As a improvement to above solution, we can modify the information that is stored in the hash map and linked list.

In the hashmap, store following information along with the word as key.
a. Frequency of the word
b. Reference to the node in the list. This will be null if the word is not currently stored in the list.

The linked list (doubly linked list) will have 10 nodes. Also maintain pointer to the head and tail of node.

Algorithm to add a new word:
a. If word does not exist in the hash map then add word to the hash map with frequency as 1. Also check if word should be added to the list (comparing with tail of the list). If word is added to the list, set node reference to the node in the list otherwise null.
b. If word exist in both hash map and list , increment the frequency by 1 in hash map and linked list.Update the linked list to maintain sorted order.
c. If word exist in hash map but not in linked list. Increment the frequency by 1 in hash map. Compare the tail value with new word frequency and check if word should be added to list by replacing the tail node. Readjust the linked list if required.
Note: When a node is deleted from linked list, set the node reference of corresponding hash map entry as null.

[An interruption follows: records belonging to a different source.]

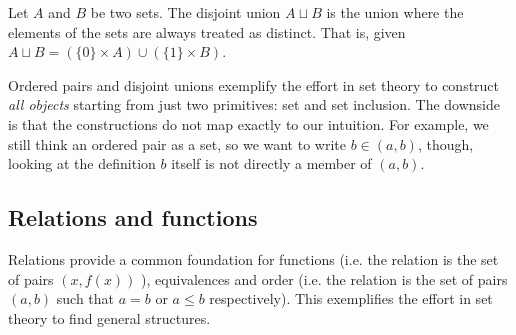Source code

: \documentclass{article}
\begin{document}
\begin{defn}
	Let $A$ and $B$ be two sets. The disjoint union $A \sqcup B$ is the union where the elements of the sets are always treated as distinct. That is, given $A \sqcup B = (\{0\} \times A ) \cup ( \{1\} \times B )$.
\end{defn}

\begin{remark}
	Ordered pairs and disjoint unions exemplify the effort in set theory to construct \emph{all objects} starting from just two primitives: set and set inclusion. The downside is that the constructions do not map exactly to our intuition. For example, we still think an ordered pair as a set, so we want to write $b \in (a, b)$, though, looking at the definition $b$ itself is not directly a member of $(a, b)$.
\end{remark}

\subsection{Relations and functions}

\begin{remark}
	Relations provide a common foundation for functions (i.e. the relation is the set of pairs $(x, f(x))$ ), equivalences and order (i.e. the relation is the set of pairs $(a, b)$ such that $a=b$ or $a\leq b$ respectively). This exemplifies the effort in set theory to find general structures.
\end{remark}
\end{document}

There are other possible solutions as well using other data structures. Trie can be used in place of hash map. Sometime it is not good practice to store lots of word in hash map. In such situations trie can be used.

In place of linked list we can also use min heap. It will reduce the complexity of adding new word from O(n) to O(log n). It will be more beneficial if we have to keep track of more words.

Solution using Trie and min Heap

Trie will be used to search for the word. It will also maintain frequency of the word.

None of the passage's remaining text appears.